We must reimagine our disaster risk finance system as one that reduces risk and provides protection equitably – because our fates are shared, especially as climate change makes disasters more frequent and severe.
Consider disaster loss prevention. Insurance pricing is often held up by industry and policymakers as a way to prevent and mitigate disasters. The argument is that premium prices, or even the lack of insurance availability, are a sufficient signal to people about where they should or should live, and to incentivise them to reinforce their homes. However, evidence gathered by the Climate and Community Institute, where I am a research fellow, shows that’s not how it works in the real world.
People make decisions on where to live for all kinds of reasons, including the signals sent by a city with the placement of roads and schools. Price signalling is too limited to adequately reduce climate risk for households. Instead, we should ask ourselves what other tools, like stricter building codes, could do a better job.
As the insurance industry’s collapse worsens, many are relying on state insurer of last resort programs when they can’t find insurance in private markets. Flood insurance has long been sold separately from the rest of home insurance through a public-private partnership known as the National Flood Insurance Program. However, these programs tend only to cover one or two kinds of disaster and often only in the riskiest areas, which goes against the fundamentals of good insurance design – it’s like a health insurance program only providing coverage to the sickest cancer patients. The insurer of last resort programs also tend to provide only the most basic coverage and in some states are required to be more expensive than private coverage so the private insurers don’t have to compete.

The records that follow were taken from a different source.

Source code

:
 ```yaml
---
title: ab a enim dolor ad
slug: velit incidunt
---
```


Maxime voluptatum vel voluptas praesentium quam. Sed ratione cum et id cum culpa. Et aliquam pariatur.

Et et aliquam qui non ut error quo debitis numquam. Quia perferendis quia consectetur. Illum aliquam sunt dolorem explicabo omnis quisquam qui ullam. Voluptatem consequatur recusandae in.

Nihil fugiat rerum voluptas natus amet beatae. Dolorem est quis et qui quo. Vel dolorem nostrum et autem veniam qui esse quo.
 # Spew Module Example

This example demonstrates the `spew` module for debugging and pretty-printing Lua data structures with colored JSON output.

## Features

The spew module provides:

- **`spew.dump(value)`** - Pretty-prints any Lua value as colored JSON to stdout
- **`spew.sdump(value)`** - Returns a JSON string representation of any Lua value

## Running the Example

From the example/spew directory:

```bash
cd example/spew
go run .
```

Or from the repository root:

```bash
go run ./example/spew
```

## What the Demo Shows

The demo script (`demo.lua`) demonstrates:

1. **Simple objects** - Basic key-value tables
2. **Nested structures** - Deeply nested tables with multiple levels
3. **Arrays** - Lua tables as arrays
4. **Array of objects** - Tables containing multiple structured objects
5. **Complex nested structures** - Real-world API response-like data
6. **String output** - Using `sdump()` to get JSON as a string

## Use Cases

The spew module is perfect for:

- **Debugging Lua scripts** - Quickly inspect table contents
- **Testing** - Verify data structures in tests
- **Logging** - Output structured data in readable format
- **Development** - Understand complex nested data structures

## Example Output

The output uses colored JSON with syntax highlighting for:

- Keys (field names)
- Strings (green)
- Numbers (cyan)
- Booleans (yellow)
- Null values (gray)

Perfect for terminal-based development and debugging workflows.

This system is clearly not working. We need to provide public disaster insurance that offers protection for all kinds of disasters, coupled with comprehensive, community-oriented disaster mitigation to reduce the harms of disasters before they strike. Doing so would address existing market failures by providing coverage for oft-neglected sectors such as multi-family housing providers, mobile home dwellers, and heirs properties and avoid privatising the profits and socialising the losses from future disasters.
To confront the growing housing safety and affordability crisis under climate change, we need public programs that provide fair and equitable disaster insurance protection, coupled with coordinated, comprehensive disaster risk reduction. Time is running out – the next wave of “natural” disasters is just around the corner.